Beyond the light spells glistening through intricate lace panels by Dior, and six kilograms worth of pearl appliqué by Elie Saab, perch the most talked about bridal diamonds of the year.

Both Princess Iman bint Abdullah and Princess Rajwa Al Hussein embodied a softly plush, non-outré, elegance as their chosen bridal aesthetic. The jewelry on everyone’s tongues however, the young royals’ engagement rings and earrings, bore all the hallmarks of a contemporary sensibility with an incognito twist. With the ink still wet, we take a page out of the Princesses’ bridal playbook, explaining the anatomy of how to achieve an iconic bridal jewelry moment.

An education in effortless juxtaposition by Princess Iman. HRH’s stunning emerald cut diamond is set in presumably white gold or platinum, with its designer unidentified to date. Most peculiar however, is its setting. The gemstone’s horizontal orientation, commonly referred to as East-West setting, provides the ring with an alluring modernity. Furthermore, the unembellished band amplifies the diamond’s beauty, free of neighbouring visual interruptions. Conversely, Princess Iman’s chandelier style earrings (allegedly designed by Chaumet), displayed what appeared to be a selection of marquise cuts, a diamond shape that features a rounded silhouette compared to its angular emerald cut counterpart. How does one reconcile such aesthetic difference? Through the mirroring of subtle design elements within visually opposing pieces. Here, the recurrence of white gold throughout all three pieces and the inclusion of the tiara that reflects the diamond cuts portrayed in the earrings, visually ties all three pieces harmoniously together – from head to finger.

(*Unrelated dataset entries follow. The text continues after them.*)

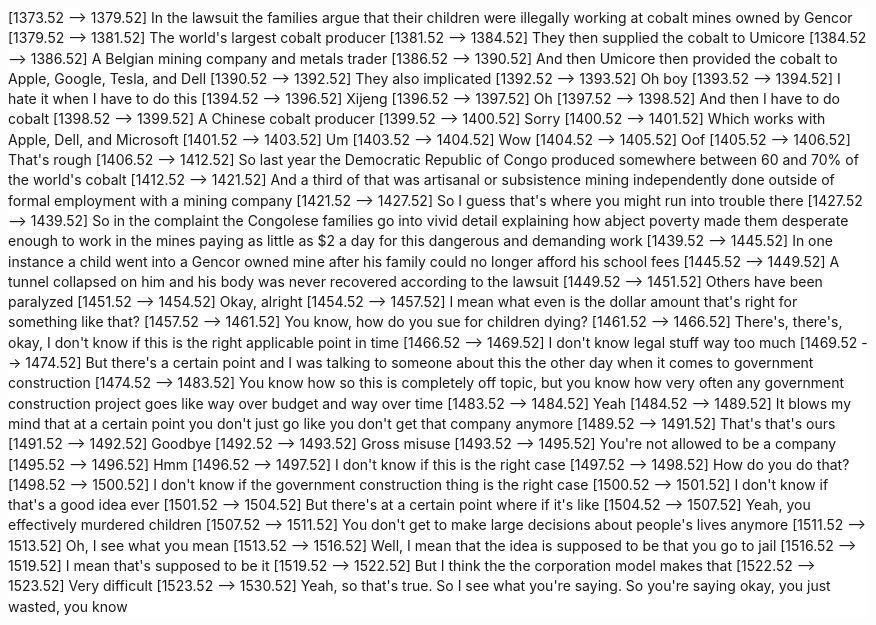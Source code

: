 [1373.52 --> 1379.52]  In the lawsuit the families argue that their children were illegally working at cobalt mines owned by Gencor
[1379.52 --> 1381.52]  The world's largest cobalt producer
[1381.52 --> 1384.52]  They then supplied the cobalt to Umicore
[1384.52 --> 1386.52]  A Belgian mining company and metals trader
[1386.52 --> 1390.52]  And then Umicore then provided the cobalt to Apple, Google, Tesla, and Dell
[1390.52 --> 1392.52]  They also implicated
[1392.52 --> 1393.52]  Oh boy
[1393.52 --> 1394.52]  I hate it when I have to do this
[1394.52 --> 1396.52]  Xijeng
[1396.52 --> 1397.52]  Oh
[1397.52 --> 1398.52]  And then I have to do cobalt
[1398.52 --> 1399.52]  A Chinese cobalt producer
[1399.52 --> 1400.52]  Sorry
[1400.52 --> 1401.52]  Which works with Apple, Dell, and Microsoft
[1401.52 --> 1403.52]  Um
[1403.52 --> 1404.52]  Wow
[1404.52 --> 1405.52]  Oof
[1405.52 --> 1406.52]  That's rough
[1406.52 --> 1412.52]  So last year the Democratic Republic of Congo produced somewhere between 60 and 70% of the world's cobalt
[1412.52 --> 1421.52]  And a third of that was artisanal or subsistence mining independently done outside of formal employment with a mining company
[1421.52 --> 1427.52]  So I guess that's where you might run into trouble there
[1427.52 --> 1439.52]  So in the complaint the Congolese families go into vivid detail explaining how abject poverty made them desperate enough to work in the mines paying as little as $2 a day for this dangerous and demanding work
[1439.52 --> 1445.52]  In one instance a child went into a Gencor owned mine after his family could no longer afford his school fees
[1445.52 --> 1449.52]  A tunnel collapsed on him and his body was never recovered according to the lawsuit
[1449.52 --> 1451.52]  Others have been paralyzed
[1451.52 --> 1454.52]  Okay, alright
[1454.52 --> 1457.52]  I mean what even is the dollar amount that's right for something like that?
[1457.52 --> 1461.52]  You know, how do you sue for children dying?
[1461.52 --> 1466.52]  There's, there's, okay, I don't know if this is the right applicable point in time
[1466.52 --> 1469.52]  I don't know legal stuff way too much
[1469.52 --> 1474.52]  But there's a certain point and I was talking to someone about this the other day when it comes to government construction
[1474.52 --> 1483.52]  You know how so this is completely off topic, but you know how very often any government construction project goes like way over budget and way over time
[1483.52 --> 1484.52]  Yeah
[1484.52 --> 1489.52]  It blows my mind that at a certain point you don't just go like you don't get that company anymore
[1489.52 --> 1491.52]  That's that's ours
[1491.52 --> 1492.52]  Goodbye
[1492.52 --> 1493.52]  Gross misuse
[1493.52 --> 1495.52]  You're not allowed to be a company
[1495.52 --> 1496.52]  Hmm
[1496.52 --> 1497.52]  I don't know if this is the right case
[1497.52 --> 1498.52]  How do you do that?
[1498.52 --> 1500.52]  I don't know if the government construction thing is the right case
[1500.52 --> 1501.52]  I don't know if that's a good idea ever
[1501.52 --> 1504.52]  But there's at a certain point where if it's like
[1504.52 --> 1507.52]  Yeah, you effectively murdered children
[1507.52 --> 1511.52]  You don't get to make large decisions about people's lives anymore
[1511.52 --> 1513.52]  Oh, I see what you mean
[1513.52 --> 1516.52]  Well, I mean that the idea is supposed to be that you go to jail
[1516.52 --> 1519.52]  I mean that's supposed to be it
[1519.52 --> 1522.52]  But I think the the corporation model makes that
[1522.52 --> 1523.52]  Very difficult
[1523.52 --> 1530.52]  Yeah, so that's true. So I see what you're saying. So you're saying okay, you just wasted, you know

For a foray into seamless cohesion, look no further than to Princess Rajwa. The trained architect’s engagement ring was everything but the quintessential image of a round cut diamond that is synonymous with bridal jewelry. Instead, a three-stone wonder, fit for a pear cut fiend, crafted by “The King of Diamonds,” Harry Winston, accompanied the Princess during the royal weddings. The central stone is expertly set with two pear cut accent diamonds, which lend the ring dimension and an element of interest. An equally awe-striking piece, demanding a second glance by onlookers, were the Princess’ hypnotic earrings. The inverted and irregular c-shape jewels, offered the piece a compelling aesthetic resembling the look of dancing diamonds, moving melodically. The Fred fashioned masterpiece blends with the ring’s design by experimenting with the scale and position of pear cuts which, too, appear throughout the creation. A stunning example of pairing pieces together, imbued with similar silhouettes, that need not be preconceived sets.

The Princesses’ sans collier adornment is possibly the most modern-day styling choice of all, perfectly aligned with a lighter and fresher, “less is more,” feel. Nevertheless, the ultimate jewelry lesson by Jordan’s Royal brides, is the departure from being drenched in a full-fledged suite (wearing matching earrings, bracelet, necklace and ring), an aesthetic that is redolent of a bygone era. Rather, skip the necklace, opt for fancy cuts, do not shy away from statement earrings (and sporting a name-bearing tiara never hurt anybody).